Identify how you feel
We often forget to really think about what’s going on inside. Recognising your emotions helps you to know what you’re experiencing ‘right now’.
We are sometimes taught to push down our feelings and avoid thinking about them. Living in the present means acknowledging that those emotions are there. Try scanning your body and think about what sensations your feelings arise. For instance, if you’re feeling anxious you might experience a tight chest or knots in the stomach.
Make time for yourself
Finding some time for yourself is important not just to stay present but for your mental wellbeing. During lockdown it can be easy for work-life to become blurred, especially if you’re working from home. To manage this create a schedule that prioritizes your down time and gives you enough time to get everything else in your life done without stress.
Connect with your loved ones
Remember to reach out to the people around you and appreciate their time.

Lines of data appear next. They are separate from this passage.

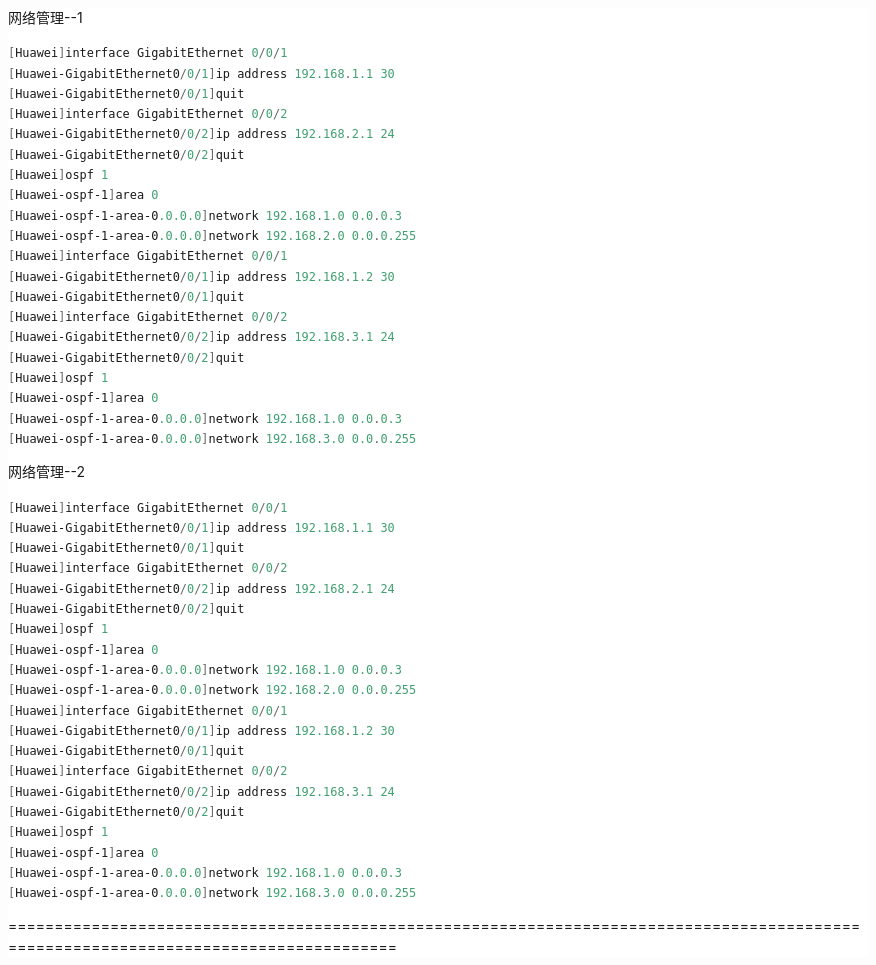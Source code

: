网络管理--1

```powershell
[Huawei]interface GigabitEthernet 0/0/1
[Huawei-GigabitEthernet0/0/1]ip address 192.168.1.1 30
[Huawei-GigabitEthernet0/0/1]quit
[Huawei]interface GigabitEthernet 0/0/2
[Huawei-GigabitEthernet0/0/2]ip address 192.168.2.1 24
[Huawei-GigabitEthernet0/0/2]quit
[Huawei]ospf 1
[Huawei-ospf-1]area 0
[Huawei-ospf-1-area-0.0.0.0]network 192.168.1.0 0.0.0.3
[Huawei-ospf-1-area-0.0.0.0]network 192.168.2.0 0.0.0.255
[Huawei]interface GigabitEthernet 0/0/1
[Huawei-GigabitEthernet0/0/1]ip address 192.168.1.2 30
[Huawei-GigabitEthernet0/0/1]quit
[Huawei]interface GigabitEthernet 0/0/2
[Huawei-GigabitEthernet0/0/2]ip address 192.168.3.1 24
[Huawei-GigabitEthernet0/0/2]quit
[Huawei]ospf 1
[Huawei-ospf-1]area 0
[Huawei-ospf-1-area-0.0.0.0]network 192.168.1.0 0.0.0.3
[Huawei-ospf-1-area-0.0.0.0]network 192.168.3.0 0.0.0.255
```



网络管理--2

```powershell
[Huawei]interface GigabitEthernet 0/0/1
[Huawei-GigabitEthernet0/0/1]ip address 192.168.1.1 30
[Huawei-GigabitEthernet0/0/1]quit
[Huawei]interface GigabitEthernet 0/0/2
[Huawei-GigabitEthernet0/0/2]ip address 192.168.2.1 24
[Huawei-GigabitEthernet0/0/2]quit
[Huawei]ospf 1
[Huawei-ospf-1]area 0
[Huawei-ospf-1-area-0.0.0.0]network 192.168.1.0 0.0.0.3
[Huawei-ospf-1-area-0.0.0.0]network 192.168.2.0 0.0.0.255
[Huawei]interface GigabitEthernet 0/0/1
[Huawei-GigabitEthernet0/0/1]ip address 192.168.1.2 30
[Huawei-GigabitEthernet0/0/1]quit
[Huawei]interface GigabitEthernet 0/0/2
[Huawei-GigabitEthernet0/0/2]ip address 192.168.3.1 24
[Huawei-GigabitEthernet0/0/2]quit
[Huawei]ospf 1
[Huawei-ospf-1]area 0
[Huawei-ospf-1-area-0.0.0.0]network 192.168.1.0 0.0.0.3
[Huawei-ospf-1-area-0.0.0.0]network 192.168.3.0 0.0.0.255
```



======================================================================================================================================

If you live with a loved one, finding time to connect can be difficult, one of the best ways is through mindful eating. Next time you’re at the dinner table together, discuss the senses the food gives you; e.g. what it tastes like, what the aromas remind you of… etc. This gives you quality time to talk, share and embrace each other’s presences.
Detach yourself from your phone
Our phones can be a great distraction while doing mundane tasks like waiting for an appointment, travelling on public transport or simply to pass the time. For many of us the first thing we do when waking up in the morning is check our phones, the attachment we have with our phones can take away precious time in the present. Next time you find yourself reaching for your phone, try to stop yourself, think about why you are going to look at it and if you really need to.
Learn about mindfulness
Mindfulness teaches you to pay attention to your thoughts, sounds, the sensations around your body and your breathing. Practising mindfulness can help you to maintain a moment-by-moment awareness in your day and accept everything you feel. To achieve mindfulness, try practices like meditation or yoga.